Isolation of bacillus HB-1 from human clinical sources.

Abstract

Seventeen recent isolates from a variety of human clinical sources of organisms designated as HB-1 according to the subgrouping of King and Tatum11,12 were studied with respect to their morphologic, cultural, and biochemical characteristics, as well as their experimental pathogenicity in mice. These nonfermentative, Gram-negative rods produced striking, dry, flat, radially-spreading colonies consisting of a clear, moist center circled by a highly refractile, speckled, pearl-like zone of growth resembling mercury droplets, surrounded in turn by an outer nonrefractile perimeter of spreading growth.
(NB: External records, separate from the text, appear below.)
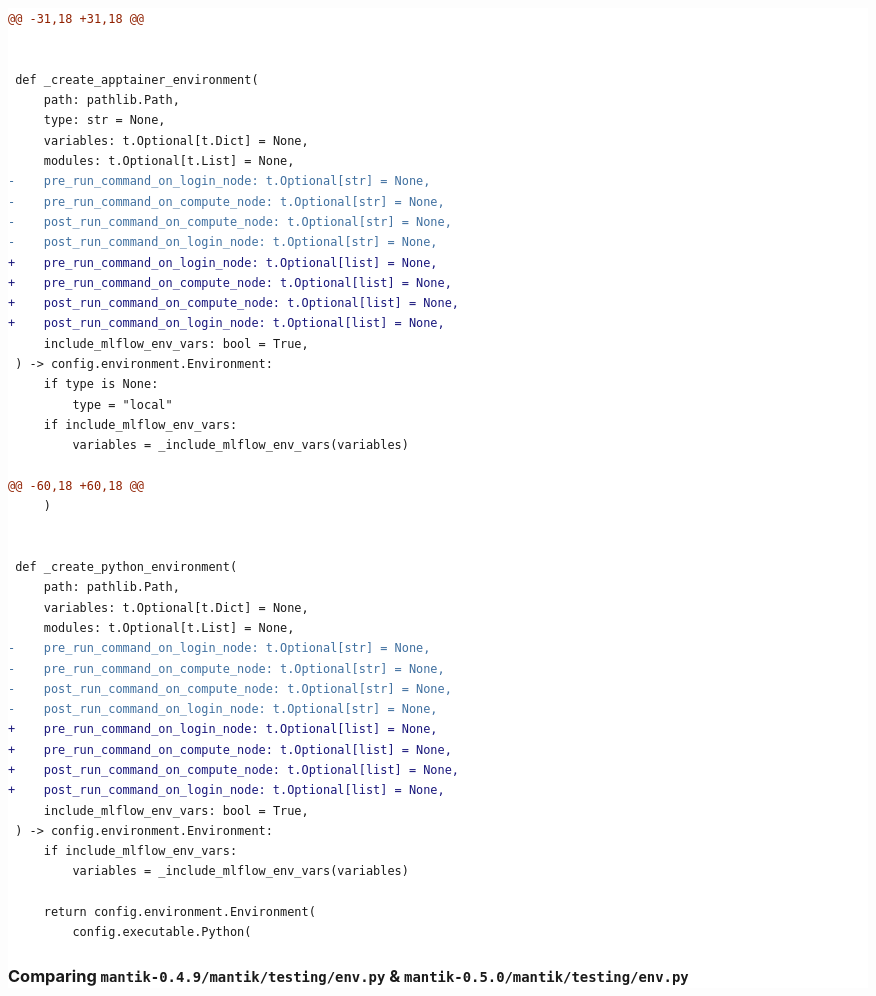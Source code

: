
 ```diff
@@ -31,18 +31,18 @@
 
 
 def _create_apptainer_environment(
     path: pathlib.Path,
     type: str = None,
     variables: t.Optional[t.Dict] = None,
     modules: t.Optional[t.List] = None,
-    pre_run_command_on_login_node: t.Optional[str] = None,
-    pre_run_command_on_compute_node: t.Optional[str] = None,
-    post_run_command_on_compute_node: t.Optional[str] = None,
-    post_run_command_on_login_node: t.Optional[str] = None,
+    pre_run_command_on_login_node: t.Optional[list] = None,
+    pre_run_command_on_compute_node: t.Optional[list] = None,
+    post_run_command_on_compute_node: t.Optional[list] = None,
+    post_run_command_on_login_node: t.Optional[list] = None,
     include_mlflow_env_vars: bool = True,
 ) -> config.environment.Environment:
     if type is None:
         type = "local"
     if include_mlflow_env_vars:
         variables = _include_mlflow_env_vars(variables)
 
@@ -60,18 +60,18 @@
     )
 
 
 def _create_python_environment(
     path: pathlib.Path,
     variables: t.Optional[t.Dict] = None,
     modules: t.Optional[t.List] = None,
-    pre_run_command_on_login_node: t.Optional[str] = None,
-    pre_run_command_on_compute_node: t.Optional[str] = None,
-    post_run_command_on_compute_node: t.Optional[str] = None,
-    post_run_command_on_login_node: t.Optional[str] = None,
+    pre_run_command_on_login_node: t.Optional[list] = None,
+    pre_run_command_on_compute_node: t.Optional[list] = None,
+    post_run_command_on_compute_node: t.Optional[list] = None,
+    post_run_command_on_login_node: t.Optional[list] = None,
     include_mlflow_env_vars: bool = True,
 ) -> config.environment.Environment:
     if include_mlflow_env_vars:
         variables = _include_mlflow_env_vars(variables)
 
     return config.environment.Environment(
         config.executable.Python(
```

### Comparing `mantik-0.4.9/mantik/testing/env.py` & `mantik-0.5.0/mantik/testing/env.py`
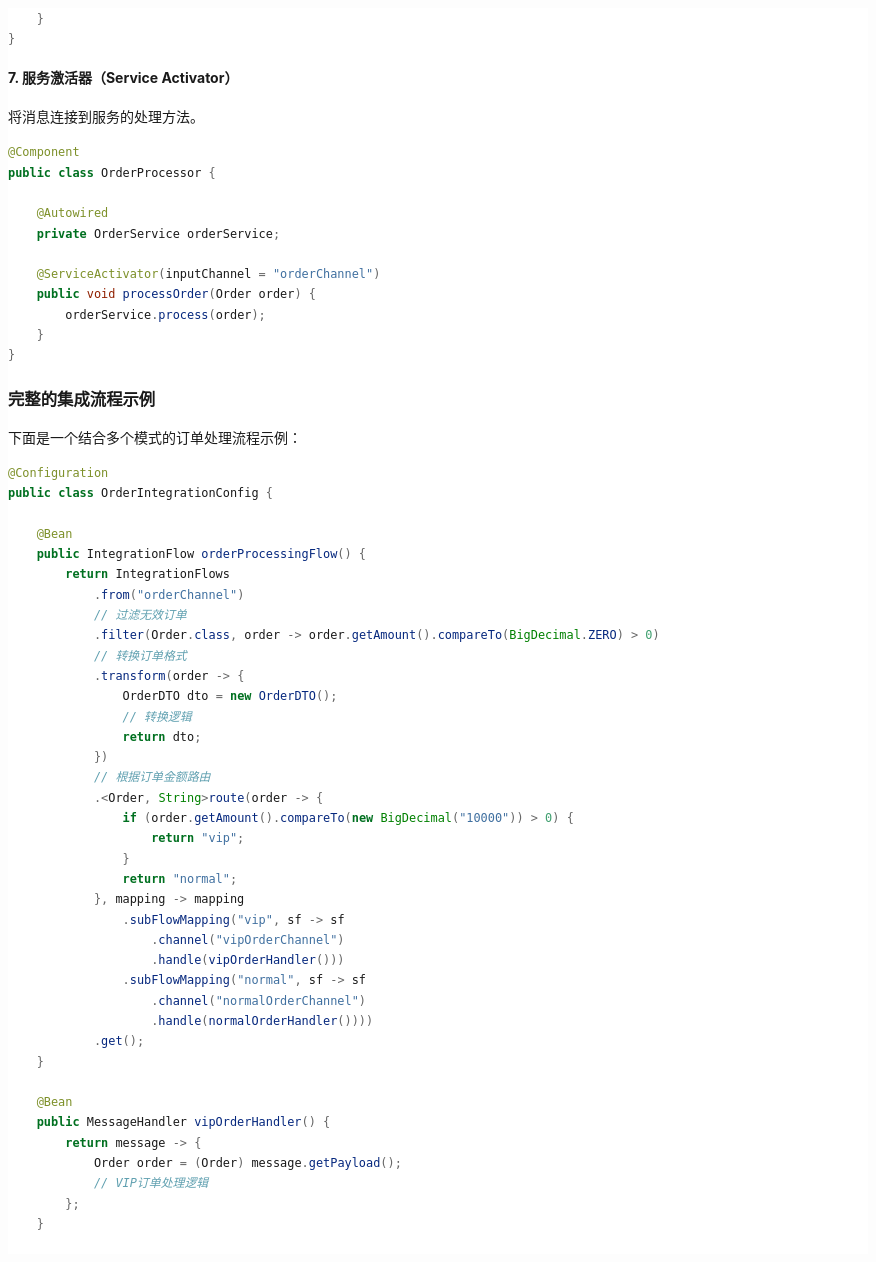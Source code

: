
```java:integration/OrderAggregator.java
    }
}
```

#### 7. 服务激活器（Service Activator）
将消息连接到服务的处理方法。

```java:integration/OrderProcessor.java
@Component
public class OrderProcessor {
    
    @Autowired
    private OrderService orderService;
    
    @ServiceActivator(inputChannel = "orderChannel")
    public void processOrder(Order order) {
        orderService.process(order);
    }
}
```

### 完整的集成流程示例

下面是一个结合多个模式的订单处理流程示例：

```java:config/OrderIntegrationConfig.java
@Configuration
public class OrderIntegrationConfig {
    
    @Bean
    public IntegrationFlow orderProcessingFlow() {
        return IntegrationFlows
            .from("orderChannel")
            // 过滤无效订单
            .filter(Order.class, order -> order.getAmount().compareTo(BigDecimal.ZERO) > 0)
            // 转换订单格式
            .transform(order -> {
                OrderDTO dto = new OrderDTO();
                // 转换逻辑
                return dto;
            })
            // 根据订单金额路由
            .<Order, String>route(order -> {
                if (order.getAmount().compareTo(new BigDecimal("10000")) > 0) {
                    return "vip";
                }
                return "normal";
            }, mapping -> mapping
                .subFlowMapping("vip", sf -> sf
                    .channel("vipOrderChannel")
                    .handle(vipOrderHandler()))
                .subFlowMapping("normal", sf -> sf
                    .channel("normalOrderChannel")
                    .handle(normalOrderHandler())))
            .get();
    }
    
    @Bean
    public MessageHandler vipOrderHandler() {
        return message -> {
            Order order = (Order) message.getPayload();
            // VIP订单处理逻辑
        };
    }
    
```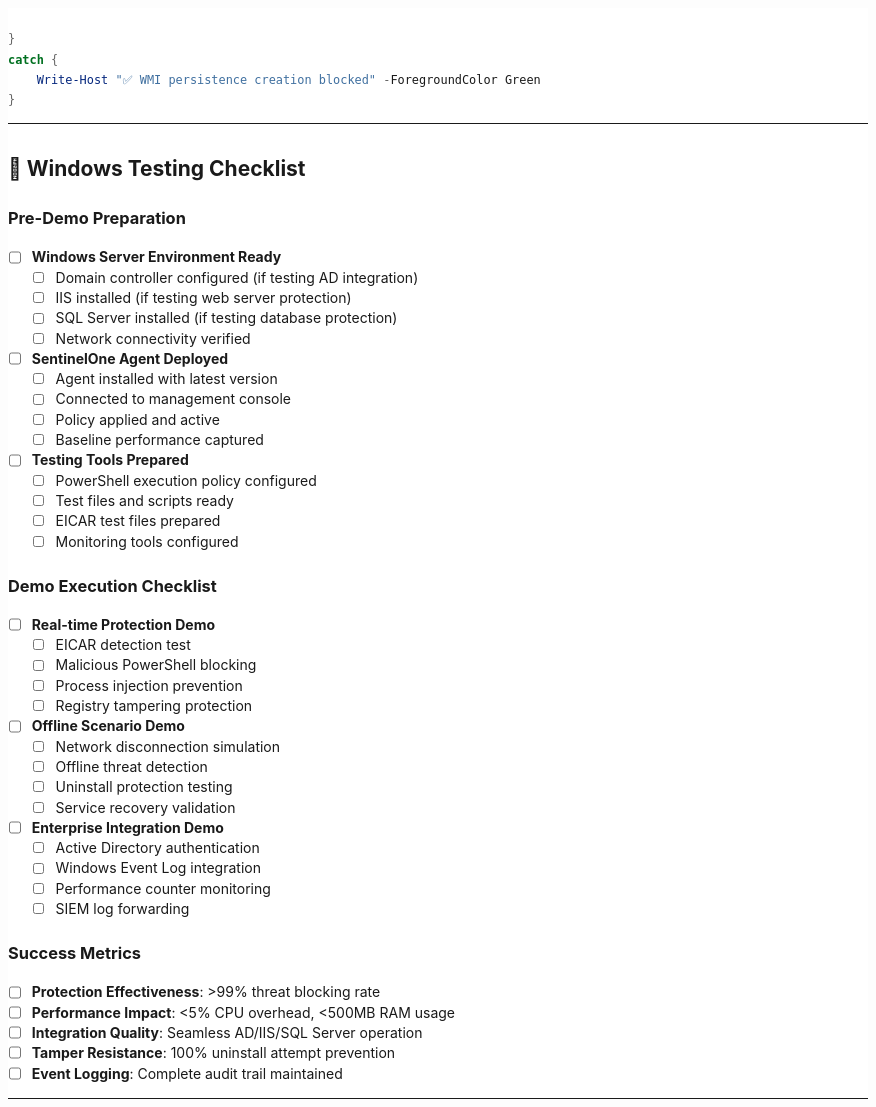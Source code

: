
 ```powershell
    
}
catch {
    Write-Host "✅ WMI persistence creation blocked" -ForegroundColor Green
}
```

---

## 📝 Windows Testing Checklist

### Pre-Demo Preparation
- [ ] **Windows Server Environment Ready**
  - [ ] Domain controller configured (if testing AD integration)
  - [ ] IIS installed (if testing web server protection)
  - [ ] SQL Server installed (if testing database protection)
  - [ ] Network connectivity verified

- [ ] **SentinelOne Agent Deployed**
  - [ ] Agent installed with latest version
  - [ ] Connected to management console
  - [ ] Policy applied and active
  - [ ] Baseline performance captured

- [ ] **Testing Tools Prepared**
  - [ ] PowerShell execution policy configured
  - [ ] Test files and scripts ready
  - [ ] EICAR test files prepared
  - [ ] Monitoring tools configured

### Demo Execution Checklist
- [ ] **Real-time Protection Demo**
  - [ ] EICAR detection test
  - [ ] Malicious PowerShell blocking
  - [ ] Process injection prevention
  - [ ] Registry tampering protection

- [ ] **Offline Scenario Demo**
  - [ ] Network disconnection simulation
  - [ ] Offline threat detection
  - [ ] Uninstall protection testing
  - [ ] Service recovery validation

- [ ] **Enterprise Integration Demo**
  - [ ] Active Directory authentication
  - [ ] Windows Event Log integration
  - [ ] Performance counter monitoring
  - [ ] SIEM log forwarding

### Success Metrics
- [ ] **Protection Effectiveness**: >99% threat blocking rate
- [ ] **Performance Impact**: <5% CPU overhead, <500MB RAM usage
- [ ] **Integration Quality**: Seamless AD/IIS/SQL Server operation
- [ ] **Tamper Resistance**: 100% uninstall attempt prevention
- [ ] **Event Logging**: Complete audit trail maintained

---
Growth of all HB-1 strains was enhanced by the concomitant presence of X factor (hemin) and Co2, but growth was not influenced by V factor (NAD). However, on brain–heart infusion agar alone, in the absence of hemin, growth was obtained under anaerobiosis which was comparable to that observed on blood and chocolate agar. Biochemically, all strains were nonfermentative, and only oxidase and nitrate were positive. All of the isolates were susceptible to most of the commonly employed antibiotics with the exception of lincomycin and oxacillin. Experimental mouse pathogenicity could not be demonstrated, but microorganisms of the HB-1 group may conceivably possess pathogenic potential, as evidenced by their derivation from human pathologic sources.